Ernest Pignon-Ernest n’a jamais vu toréer José Tomas. Il n’est pas aficionado (“Je n’ai pas les codes”, dit-il) et n’a assisté qu’à deux corridas dans sa vie. Pourtant, l’artiste a capté l’essence des gestes, la magie des passes, l’immobilité surnaturelle du plus grand des matadors. Comme les mots du poète André Velter, les croquis d’Ernest Pignon-Ernest sont une interprétation du toreo de José Tomas.
Le livre Sur un nuage de terre ferme, qui vient de sortir chez Actes Sud, réunit les vers de l’un et les traits de l’autre dans une version de papier de la corrida du 22 juin 2019 à Grenade, deuxième corrida prodigieuse de José Tomas. André Velter a joué le rôle du passeur entre Ernest Pignon Ernest et José Tomas (“Farouche énigme”). Poète et aficionado, ses mots ont inspiré l’artiste qui a vu et revu des dizaines d’heures de vidéos de la corrida de Grenade, noircissant des pages de carnets.

“Je connaissais surtout la corrida à travers la vision charnelle, sensuelle de Pablo Picasso”, explique le peintre, “José Tomas m’a emporté dans une autre dimension, dans un univers sacré. Il est habité, comme les poètes et les mystiques. Il y a chez lui une intensité intérieure”. Dans ses croquis, le visage émacié du matador rappelle les portraits de Pier Paolo Pasolini.

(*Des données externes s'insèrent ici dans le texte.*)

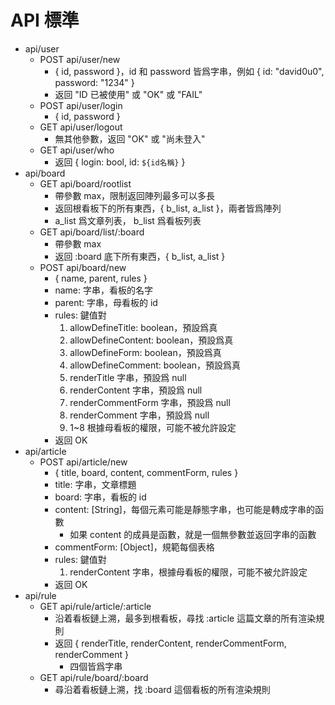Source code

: # API 標準
* api/user
	- POST api/user/new
		+ { id, password }，id 和 password 皆爲字串，例如 { id: "david0u0", password: "1234" }
		+ 返回 "ID 已被使用" 或 "OK" 或 "FAIL"
	- POST api/user/login
		+ { id, password }
	- GET api/user/logout
		+ 無其他參數，返回 "OK" 或 "尚未登入"
	- GET api/user/who
		+ 返回 { login: bool, id: `${id名稱}` }
* api/board
	- GET api/board/rootlist
		+ 帶參數 max，限制返回陣列最多可以多長
		+ 返回根看板下的所有東西，{ b_list, a_list }，兩者皆爲陣列
		+ a_list 爲文章列表， b_list 爲看板列表
	- GET api/board/list/:board
		+ 帶參數 max
		+ 返回 :board 底下所有東西，{ b_list, a_list }
	- POST api/board/new
		+ { name, parent, rules }
		+ name: 字串，看板的名字
		+ parent: 字串，母看板的 id
		+ rules: 鍵值對
			1. allowDefineTitle: boolean，預設爲真
			2. allowDefineContent: boolean，預設爲真
			3. allowDefineForm: boolean，預設爲真
			4. allowDefineComment: boolean，預設爲真
			5. renderTitle 字串，預設爲 null
			6. renderContent  字串，預設爲 null
			7. renderCommentForm 字串，預設爲 null
			8. renderComment  字串，預設爲 null
			9. 1~8 根據母看板的權限，可能不被允許設定
		+ 返回 OK
* api/article
	- POST api/article/new
		+ { title, board, content, commentForm, rules }
		+ title: 字串，文章標題
		+ board: 字串，看板的 id
		+ content: [String]，每個元素可能是靜態字串，也可能是轉成字串的函數
			- 如果 content 的成員是函數，就是一個無參數並返回字串的函數
		+ commentForm: [Object]，規範每個表格
		+ rules: 鍵值對
			1. renderContent 字串，根據母看板的權限，可能不被允許設定
		+ 返回 OK
* api/rule
	- GET api/rule/article/:article
		+ 沿着看板鏈上溯，最多到根看板，尋找 :article 這篇文章的所有渲染規則
		+ 返回 { renderTitle, renderContent, renderCommentForm, renderComment }
			- 四個皆爲字串
	- GET api/rule/board/:board
		+ 尋沿着看板鏈上溯，找 :board 這個看板的所有渲染規則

Velter et Pignon-Ernest ont publié plusieurs livres à quatre mains comme Ceux de la poésie vécue (Actes-Sud 2017) ou Pour l’amour de l’amour, figures de l’extase (Gallimard 2015). Sur un nuage de terre ferme est leur deuxième livre consacré au matador. Le premier (le Tao du Toreo Actes Sud 2014) célébrait le premier miracle de José Tomas à la date inoubliable du 12 septembre 2012 dans les arènes de Nîmes.
Entre les poètes et les mystiques, Velter et Pignon-Ernest ont offert à José Tomas une place unique et étrange que personne d’autre ne peut occuper.
Encore quelques jours (jusqu’au 11 octobre) pour découvrir une sélection de dessins de Pignon-Ernest à la galerie Actes Sud au sous-sol de la librairie où est en vente « Sur un nuage de terre ferme” (26 euros) ainsi que “Tao du Toreo”, également publié chez Actes Sud.